Main Article Content

Abstract

Machine reading comprehension (MRC) is a challenging Natural Language Processing (NLP) research field
and wide real-world applications. The great progress of this field in recents is mainly due to the emergence of
few datasets for machine reading comprehension tasks with large sizes and deep learning.
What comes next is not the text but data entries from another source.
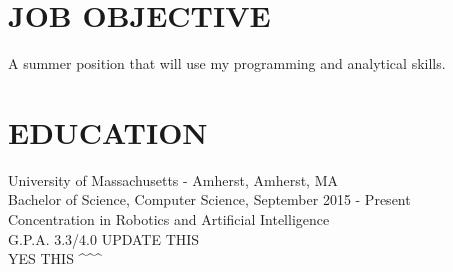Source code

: \documentclass{res}
\begin{document}
 


\address{\bf  PRESENT ADDRESS\\145 Commonwealth Avenue\\Amherst, MA 01003-9253\\(908) 902-2202}
\address{\bf PERMANENT ADDRESS \\ 117 Agress Road \\  Millstone, NJ 08510 \\  (908) 902-2202}
                                  
\begin{resume}

\section{JOB OBJECTIVE}          
    A summer position that will use my programming and analytical skills.          
 
\section{EDUCATION}          
    University of Massachusetts - Amherst, Amherst, MA  \\        
    Bachelor of Science, Computer Science, September 2015 - Present   \\       
    Concentration in Robotics and Artificial Intelligence       \\
    G.P.A. 3.3/4.0          UPDATE THIS \\ 
    YES THIS \textasciicircum \textasciicircum \textasciicircum

 

\end{resume}
\end{document}
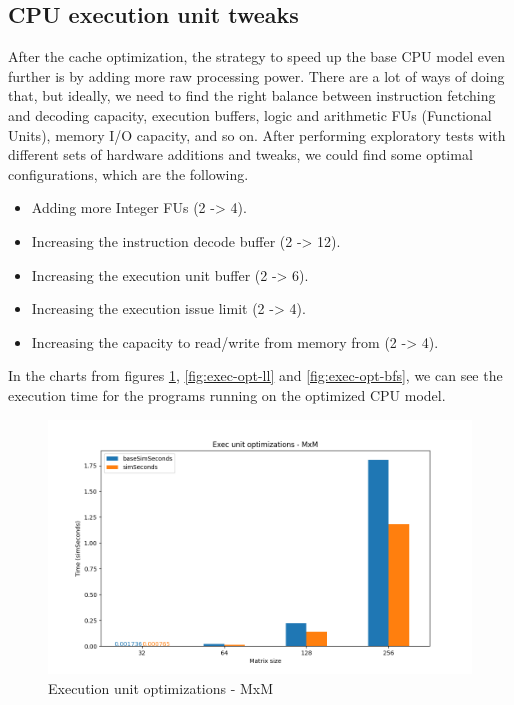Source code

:\documentclass[
	article,			%
	11pt,				%
	oneside,			%
	a4paper,			%
	brazil,				%
        english,			%
	sumario=tradicional
	]{abntex2}
\begin{document}
\subsection{CPU execution unit tweaks}
After the cache optimization, the strategy to speed up the base CPU model even further is by adding more raw processing power. There are a lot of ways of doing that, but ideally, we need to find the right balance between instruction fetching and decoding capacity, execution buffers, logic and arithmetic FUs (Functional Units), memory I/O capacity, and so on. After performing exploratory tests with different sets of hardware additions and tweaks, we could find some optimal configurations, which are the following.
\begin{itemize}
    \item Adding more Integer FUs (2 -> 4).
    \item Increasing the instruction decode buffer (2 -> 12).
    \item Increasing the execution unit buffer (2 -> 6).
    \item Increasing the execution issue limit (2 -> 4).
    \item Increasing the capacity to read/write from memory from (2 -> 4).
\end{itemize}
In the charts from figures \ref{fig:exec-opt-mxm}, \ref{fig:exec-opt-ll} and \ref{fig:exec-opt-bfs}, we can see the execution time for the programs running on the optimized CPU model.

\begin{figure}[H]
\caption{Execution unit optimizations - MxM}
\label{fig:exec-opt-mxm}
\includegraphics[width=\textwidth]{images/exec-opt-mxm.png}
\end{figure}
\end{document}
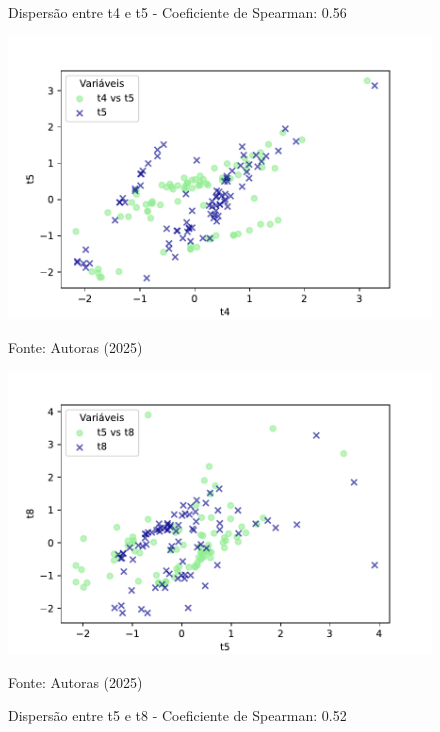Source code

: \begin{figure}[h]
    \captionsetup{font=footnotesize, justification=centering, labelsep=period, position=above}
    \centering
    \begin{minipage}[b]{0.45\linewidth}
        \caption{Dispersão entre t4 e t5 - Coeficiente de Spearman: 0.56}
        \label{fig:t4-t5}
        \centering
        \includegraphics[scale=0.35]{figuras/Spearman/t4-t5.pdf}
        \vspace{0.3cm}
        \begin{minipage}{\linewidth}
            \centering
            \scriptsize{Fonte: Autoras (2025)}
        \end{minipage}
    \end{minipage}
    \hspace{0.05\linewidth}
    \begin{minipage}[b]{0.45\linewidth}
        \caption{Dispersão entre t5 e t8 - Coeficiente de Spearman: 0.52}
        \label{fig:t5-t8}
        \centering
        \includegraphics[scale=0.35]{figuras/Spearman/t5-t8.pdf}
        \vspace{0.3cm}
        \begin{minipage}{\linewidth}
            \centering
            \scriptsize{Fonte: Autoras (2025)}
        \end{minipage}
    \end{minipage}
\end{figure}
\FloatBarrier

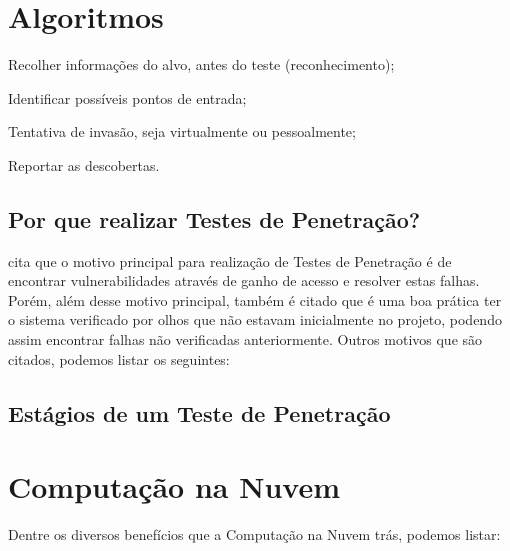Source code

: \section{Algoritmos}
\label{s.algoritmos }



\begin{alineas}
  \item Recolher informações do alvo, antes do teste (reconhecimento);
  \item Identificar possíveis pontos de entrada;
  \item Tentativa de invasão, seja virtualmente ou pessoalmente;
  \item Reportar as descobertas.
\end{alineas}



\subsection{Por que realizar Testes de Penetração?}
\label{ss.whypentest}



 cita que o motivo principal para realização de Testes de Penetração é de encontrar vulnerabilidades através de ganho de acesso e resolver estas falhas. Porém, além desse motivo principal, também é citado que é uma boa prática ter o sistema verificado por olhos que não estavam inicialmente no projeto, podendo assim encontrar falhas não verificadas anteriormente. Outros motivos que são citados, podemos listar os seguintes:

\subsection{Estágios de um Teste de Penetração}
\label{ss.stagespentest}



\section{Computação na Nuvem}
\label{s.cloudcomputing}

Dentre os diversos benefícios que a Computação na Nuvem trás, podemos listar:


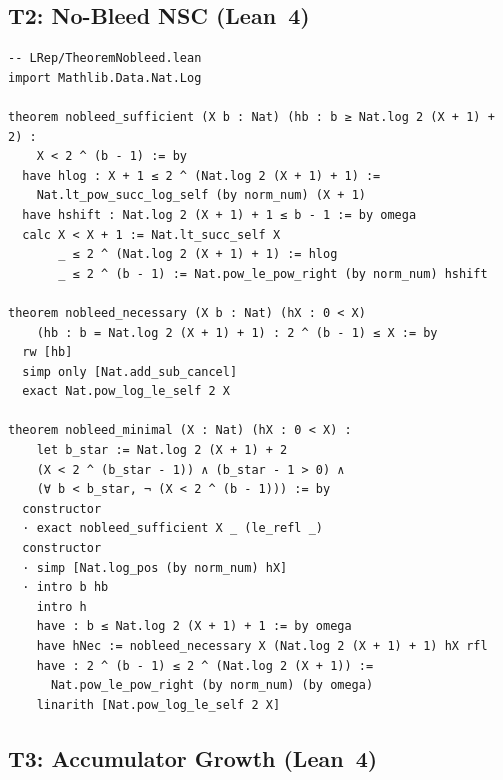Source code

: \documentclass[11pt,a4paper]{article}
\theoremstyle{definition}
\theoremstyle{plain}
\theoremstyle{remark}
\begin{document}
\subsection{T2: No-Bleed NSC (Lean~4)}

\begin{leanblock}
\begin{lstlisting}[language={}]
-- LRep/TheoremNobleed.lean
import Mathlib.Data.Nat.Log

theorem nobleed_sufficient (X b : Nat) (hb : b ≥ Nat.log 2 (X + 1) + 2) :
    X < 2 ^ (b - 1) := by
  have hlog : X + 1 ≤ 2 ^ (Nat.log 2 (X + 1) + 1) :=
    Nat.lt_pow_succ_log_self (by norm_num) (X + 1)
  have hshift : Nat.log 2 (X + 1) + 1 ≤ b - 1 := by omega
  calc X < X + 1 := Nat.lt_succ_self X
       _ ≤ 2 ^ (Nat.log 2 (X + 1) + 1) := hlog
       _ ≤ 2 ^ (b - 1) := Nat.pow_le_pow_right (by norm_num) hshift

theorem nobleed_necessary (X b : Nat) (hX : 0 < X)
    (hb : b = Nat.log 2 (X + 1) + 1) : 2 ^ (b - 1) ≤ X := by
  rw [hb]
  simp only [Nat.add_sub_cancel]
  exact Nat.pow_log_le_self 2 X

theorem nobleed_minimal (X : Nat) (hX : 0 < X) :
    let b_star := Nat.log 2 (X + 1) + 2
    (X < 2 ^ (b_star - 1)) ∧ (b_star - 1 > 0) ∧
    (∀ b < b_star, ¬ (X < 2 ^ (b - 1))) := by
  constructor
  · exact nobleed_sufficient X _ (le_refl _)
  constructor
  · simp [Nat.log_pos (by norm_num) hX]
  · intro b hb
    intro h
    have : b ≤ Nat.log 2 (X + 1) + 1 := by omega
    have hNec := nobleed_necessary X (Nat.log 2 (X + 1) + 1) hX rfl
    have : 2 ^ (b - 1) ≤ 2 ^ (Nat.log 2 (X + 1)) :=
      Nat.pow_le_pow_right (by norm_num) (by omega)
    linarith [Nat.pow_log_le_self 2 X]
\end{lstlisting}
\end{leanblock}

\subsection{T3: Accumulator Growth (Lean~4)}
\end{document}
For the Vietnamese
language, some datasets, such as UIT-ViQuAD [1] and UIT-ViNewsQA [2], most recently, UIT-ViQuAD 2.0 [3] - a
dataset of the competitive VLSP 2021-MRC Shared Task 1 . MRC systems must not only answer questions when
necessary but also tactfully abstain from answering when no answer is available according to the given passage.
In this paper, we proposed two types of joint models for answerability prediction and pure-MRC prediction with/
without a dependency mechanism to learn the correlation between a start position and end position in pure-MRC
output prediction. Besides, we use ensemble models and a verification strategy by voting the best answer from the
top K answers of different models. Our proposed approach is evaluated on the benchmark VLSP 2021-MRC Shared
Task challenge dataset UIT-ViQuAD 2.0 [3] shows that our approach is significantly better than the baseline.